Contra la voluntad expresa del gobierno, Villarruel permitió que senadores de la oposición, incluyendo a José Mayans (Unión por la Patria), Martín Lousteau (UCR) y Guadalupe Tagliaferri (PRO), lograran convocar y sesionar en la Comisión de Presupuesto y Hacienda. Esta comisión había permanecido «obturada» por el jefe del bloque libertario, Ezequiel Atauche.
Maniobra Calculada y Hermetismo Oficial
La jugada se ejecutó con la presencia del secretario parlamentario, Agustín Giustiniani, enviado por Villarruel para supervisar la convocatoria de los senadores que, efectivamente, lograron el quórum reglamentario. Ante la ausencia de Atauche, el vicepresidente del cuerpo, Fernando Salino (Unión por la Patria), asumió la conducción de la reunión.
En la Casa Rosada, los movimientos fueron seguidos con «rabia», admitiendo que «Villarruel juega», a pesar de su silencio y la aparente ausencia como artífice directa de la maniobra.
La reunión de comisión, que comenzó sin micrófonos ni parlantes y sin transmisión oficial por Senado TV, obligó a Mayans a hablar a viva voz y a los senadores a transmitir en vivo desde el celular de un asesor, buscando subsanar lo que denunciaron como un «cono de silencio» impuesto por el oficialismo.
Además de Salino, el interbloque peronista contó con la presencia de Eduardo «Wado» De Pedro, Fernando Rejal, Carlos Linares, Juan Manzur, María Teresa Margarita González y Mariano Recalde. A ellos se sumaron los radicales Martín Lousteau y Pablo Blanco, y Guadalupe Tagliaferri del PRO.
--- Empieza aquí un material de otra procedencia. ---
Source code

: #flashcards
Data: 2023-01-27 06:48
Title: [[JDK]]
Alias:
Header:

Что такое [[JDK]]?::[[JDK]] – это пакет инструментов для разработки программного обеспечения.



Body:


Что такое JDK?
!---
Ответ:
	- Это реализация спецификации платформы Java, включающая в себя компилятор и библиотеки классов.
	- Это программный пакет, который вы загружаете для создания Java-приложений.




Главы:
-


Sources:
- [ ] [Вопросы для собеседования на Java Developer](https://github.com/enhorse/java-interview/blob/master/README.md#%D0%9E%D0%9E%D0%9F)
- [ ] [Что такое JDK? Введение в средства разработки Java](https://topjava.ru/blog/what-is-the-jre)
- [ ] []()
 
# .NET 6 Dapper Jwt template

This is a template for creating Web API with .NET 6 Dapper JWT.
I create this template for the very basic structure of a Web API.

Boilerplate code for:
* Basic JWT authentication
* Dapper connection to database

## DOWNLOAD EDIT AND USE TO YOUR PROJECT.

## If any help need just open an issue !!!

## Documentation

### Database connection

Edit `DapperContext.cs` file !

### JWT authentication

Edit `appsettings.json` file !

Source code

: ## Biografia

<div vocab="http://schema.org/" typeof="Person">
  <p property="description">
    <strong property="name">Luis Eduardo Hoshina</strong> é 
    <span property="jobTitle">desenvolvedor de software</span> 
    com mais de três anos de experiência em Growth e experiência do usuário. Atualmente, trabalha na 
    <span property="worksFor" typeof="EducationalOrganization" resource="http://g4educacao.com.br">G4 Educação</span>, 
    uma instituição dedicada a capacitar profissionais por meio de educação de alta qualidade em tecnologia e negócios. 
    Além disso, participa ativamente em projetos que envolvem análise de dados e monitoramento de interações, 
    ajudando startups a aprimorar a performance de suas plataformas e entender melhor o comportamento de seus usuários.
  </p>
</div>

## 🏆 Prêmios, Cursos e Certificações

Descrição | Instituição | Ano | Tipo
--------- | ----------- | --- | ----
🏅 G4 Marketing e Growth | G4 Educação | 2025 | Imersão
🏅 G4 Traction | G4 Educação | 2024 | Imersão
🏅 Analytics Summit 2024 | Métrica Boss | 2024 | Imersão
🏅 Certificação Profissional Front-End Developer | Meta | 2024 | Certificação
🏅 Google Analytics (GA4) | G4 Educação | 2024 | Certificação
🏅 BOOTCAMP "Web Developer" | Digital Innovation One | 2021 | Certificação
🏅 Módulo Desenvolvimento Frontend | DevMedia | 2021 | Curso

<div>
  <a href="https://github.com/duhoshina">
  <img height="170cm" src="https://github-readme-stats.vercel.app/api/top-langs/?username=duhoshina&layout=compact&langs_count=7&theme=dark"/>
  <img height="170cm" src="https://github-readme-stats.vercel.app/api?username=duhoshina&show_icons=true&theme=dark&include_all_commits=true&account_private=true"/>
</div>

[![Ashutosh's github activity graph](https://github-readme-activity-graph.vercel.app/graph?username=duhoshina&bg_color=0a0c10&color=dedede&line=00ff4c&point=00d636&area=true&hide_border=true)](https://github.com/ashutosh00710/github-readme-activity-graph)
«Como Interbloque de Senadores de UxP, nos presentamos en la Comisión de Presupuesto para exigir que se traten los proyectos relacionados a la Emergencia en Discapacidad, al aumento a los jubilados y a la moratoria previsional», publicaron los peronistas en sus redes sociales, enfatizando la urgencia de estos temas con media sanción de Diputados.
Dictámenes Aprobados y Vía Libre al Recinto
A pesar de la negativa de Giustiniani a certificar el procedimiento, los senadores opositores afirman haber contado con «quórum reglamentario y mayoría», validando el trámite. Como resultado, los proyectos de aumento jubilatorio, restitución de la moratoria previsional y emergencia en Discapacidad ya están en condiciones de ser tratados en el recinto del Senado. Lousteau y Tagliaferri, incluso, presentaron dictámenes propios sobre el proyecto de moratoria.
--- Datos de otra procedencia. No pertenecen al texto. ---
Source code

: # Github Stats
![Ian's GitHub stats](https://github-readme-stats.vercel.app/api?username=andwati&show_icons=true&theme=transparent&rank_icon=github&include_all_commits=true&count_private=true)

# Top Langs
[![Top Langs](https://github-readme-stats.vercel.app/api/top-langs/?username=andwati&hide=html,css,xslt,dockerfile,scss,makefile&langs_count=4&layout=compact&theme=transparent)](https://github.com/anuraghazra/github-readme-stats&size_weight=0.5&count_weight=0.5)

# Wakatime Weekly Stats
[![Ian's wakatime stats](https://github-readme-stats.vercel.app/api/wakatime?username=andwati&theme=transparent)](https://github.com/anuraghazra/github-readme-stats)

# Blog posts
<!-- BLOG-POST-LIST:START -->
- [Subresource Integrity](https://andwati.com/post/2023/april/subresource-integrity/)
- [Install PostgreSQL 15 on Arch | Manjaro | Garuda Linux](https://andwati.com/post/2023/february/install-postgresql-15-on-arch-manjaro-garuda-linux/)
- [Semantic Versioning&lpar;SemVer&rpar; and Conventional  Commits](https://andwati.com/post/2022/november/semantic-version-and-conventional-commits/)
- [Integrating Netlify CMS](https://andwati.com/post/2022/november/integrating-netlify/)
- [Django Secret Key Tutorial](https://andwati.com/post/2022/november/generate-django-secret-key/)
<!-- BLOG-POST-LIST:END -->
Lousteau calificó la situación como «inaudita y una vergüenza institucional», criticando que el presidente de la comisión se negara a abrirla a pesar de la mayoría de senadores que buscaban tratar estos temas.
Este «batacazo» opositor tuvo un antecedente el martes anterior, cuando la senadora Carmen Álvarez Rivero (PRO) intentó levantar la reunión de la comisión de Previsión y Trabajo, pero Mariano Recalde, como vicepresidente, mocionó el dictamen de los proyectos previsionales.
¿Pérdida de Control en la Cámara Alta?
La acción coordinada de Unión por la Patria, Lousteau y Tagliaferri podría interpretarse como un preludio a una eventual pérdida total del control de la Cámara Alta por parte de los libertarios. Esta situación podría materializarse pronto si los senadores avanzan con proyectos para obligar al gobierno a transferir recursos de impuestos a los combustibles y ATN a las provincias. Un senador anticipó que estos proyectos podrían obtener «más de 60 votos», con la única oposición de Álvarez Rivero y «cuatro libertarios».
La crisis de control se agudiza para el oficialismo ante la ausencia de figuras clave como Eduardo Vischi y Carlos «Camau» Espínola, más enfocados en las elecciones de Corrientes, y Juan Carlos Romero de licencia. Ezequiel Atauche se presenta como la única barrera de contención frente al avance peronista, con escasos apoyos dentro de su propia bancada.
La situación también expuso un episodio de confusión en los pasillos del Congreso, donde se rumoreó que Villarruel habría sugerido a la senadora cordobesa Álvarez Rivero abrir la comisión para presidirla. Sin embargo, la legisladora habría consultado a Lule Menem para refrendar la iniciativa, quien la autorizó sin prever el efecto dominó que una «simple ceremonia formal» podría desatar.